Every line from the one containing "- Come ottenere" to the one containing "- Bitcoin Mining (Sistemi + Matematica?)" in the records below, both included, must be set down exactly, and no other line.

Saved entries
_ _ _ _ _
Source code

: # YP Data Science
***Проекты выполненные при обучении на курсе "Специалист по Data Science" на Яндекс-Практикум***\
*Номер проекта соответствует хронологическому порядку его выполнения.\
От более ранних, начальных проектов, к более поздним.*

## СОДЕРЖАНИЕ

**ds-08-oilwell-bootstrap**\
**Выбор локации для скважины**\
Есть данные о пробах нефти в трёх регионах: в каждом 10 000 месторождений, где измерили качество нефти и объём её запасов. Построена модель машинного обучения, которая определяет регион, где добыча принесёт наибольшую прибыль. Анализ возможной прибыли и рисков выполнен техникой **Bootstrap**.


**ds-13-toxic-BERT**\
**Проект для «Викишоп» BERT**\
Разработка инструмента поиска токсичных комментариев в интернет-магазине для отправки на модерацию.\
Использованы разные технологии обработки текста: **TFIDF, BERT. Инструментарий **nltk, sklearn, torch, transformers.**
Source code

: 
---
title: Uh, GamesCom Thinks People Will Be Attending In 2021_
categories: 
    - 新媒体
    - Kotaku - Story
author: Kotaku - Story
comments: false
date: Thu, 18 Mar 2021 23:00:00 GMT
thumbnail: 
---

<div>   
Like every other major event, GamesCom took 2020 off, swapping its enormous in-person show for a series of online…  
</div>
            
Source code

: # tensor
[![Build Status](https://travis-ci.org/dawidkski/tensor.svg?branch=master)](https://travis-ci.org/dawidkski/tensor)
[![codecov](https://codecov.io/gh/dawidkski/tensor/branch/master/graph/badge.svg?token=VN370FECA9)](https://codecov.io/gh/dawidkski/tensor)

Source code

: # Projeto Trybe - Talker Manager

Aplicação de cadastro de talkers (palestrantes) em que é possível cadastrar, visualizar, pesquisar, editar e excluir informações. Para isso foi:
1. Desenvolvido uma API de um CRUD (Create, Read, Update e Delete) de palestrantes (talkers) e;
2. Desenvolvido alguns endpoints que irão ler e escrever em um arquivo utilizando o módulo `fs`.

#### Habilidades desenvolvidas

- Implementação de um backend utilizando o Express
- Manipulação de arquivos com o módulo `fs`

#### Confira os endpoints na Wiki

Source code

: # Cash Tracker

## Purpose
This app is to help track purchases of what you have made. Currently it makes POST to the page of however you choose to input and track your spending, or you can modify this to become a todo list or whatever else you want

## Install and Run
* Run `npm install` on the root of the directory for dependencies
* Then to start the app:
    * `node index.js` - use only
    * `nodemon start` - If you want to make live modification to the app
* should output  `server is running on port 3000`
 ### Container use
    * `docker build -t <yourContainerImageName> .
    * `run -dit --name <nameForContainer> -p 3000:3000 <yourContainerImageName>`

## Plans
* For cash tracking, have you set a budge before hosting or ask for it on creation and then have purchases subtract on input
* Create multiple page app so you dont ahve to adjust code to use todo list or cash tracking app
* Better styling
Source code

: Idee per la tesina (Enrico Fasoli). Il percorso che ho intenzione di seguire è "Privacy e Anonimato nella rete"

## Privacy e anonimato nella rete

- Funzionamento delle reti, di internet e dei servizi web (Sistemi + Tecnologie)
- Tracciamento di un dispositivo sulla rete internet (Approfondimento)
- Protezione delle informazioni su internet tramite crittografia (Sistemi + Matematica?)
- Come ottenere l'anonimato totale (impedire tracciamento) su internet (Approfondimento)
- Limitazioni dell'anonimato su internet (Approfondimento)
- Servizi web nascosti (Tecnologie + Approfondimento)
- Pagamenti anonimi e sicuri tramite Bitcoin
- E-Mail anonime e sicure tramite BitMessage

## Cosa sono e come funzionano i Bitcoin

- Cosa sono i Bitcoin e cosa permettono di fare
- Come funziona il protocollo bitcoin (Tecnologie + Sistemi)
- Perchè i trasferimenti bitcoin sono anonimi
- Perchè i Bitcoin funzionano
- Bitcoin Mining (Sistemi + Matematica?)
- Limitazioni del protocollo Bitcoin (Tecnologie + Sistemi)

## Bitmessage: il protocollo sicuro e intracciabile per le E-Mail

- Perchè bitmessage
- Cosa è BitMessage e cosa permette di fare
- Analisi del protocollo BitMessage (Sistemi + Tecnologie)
_ _ _ _ _
Reply:
- Come ottenere l'anonimato totale (impedire tracciamento) su internet (Approfondimento)
- Limitazioni dell'anonimato su internet (Approfondimento)
- Servizi web nascosti (Tecnologie + Approfondimento)
- Pagamenti anonimi e sicuri tramite Bitcoin
- E-Mail anonime e sicure tramite BitMessage

## Cosa sono e come funzionano i Bitcoin

- Cosa sono i Bitcoin e cosa permettono di fare
- Come funziona il protocollo bitcoin (Tecnologie + Sistemi)
- Perchè i trasferimenti bitcoin sono anonimi
- Perchè i Bitcoin funzionano
- Bitcoin Mining (Sistemi + Matematica?)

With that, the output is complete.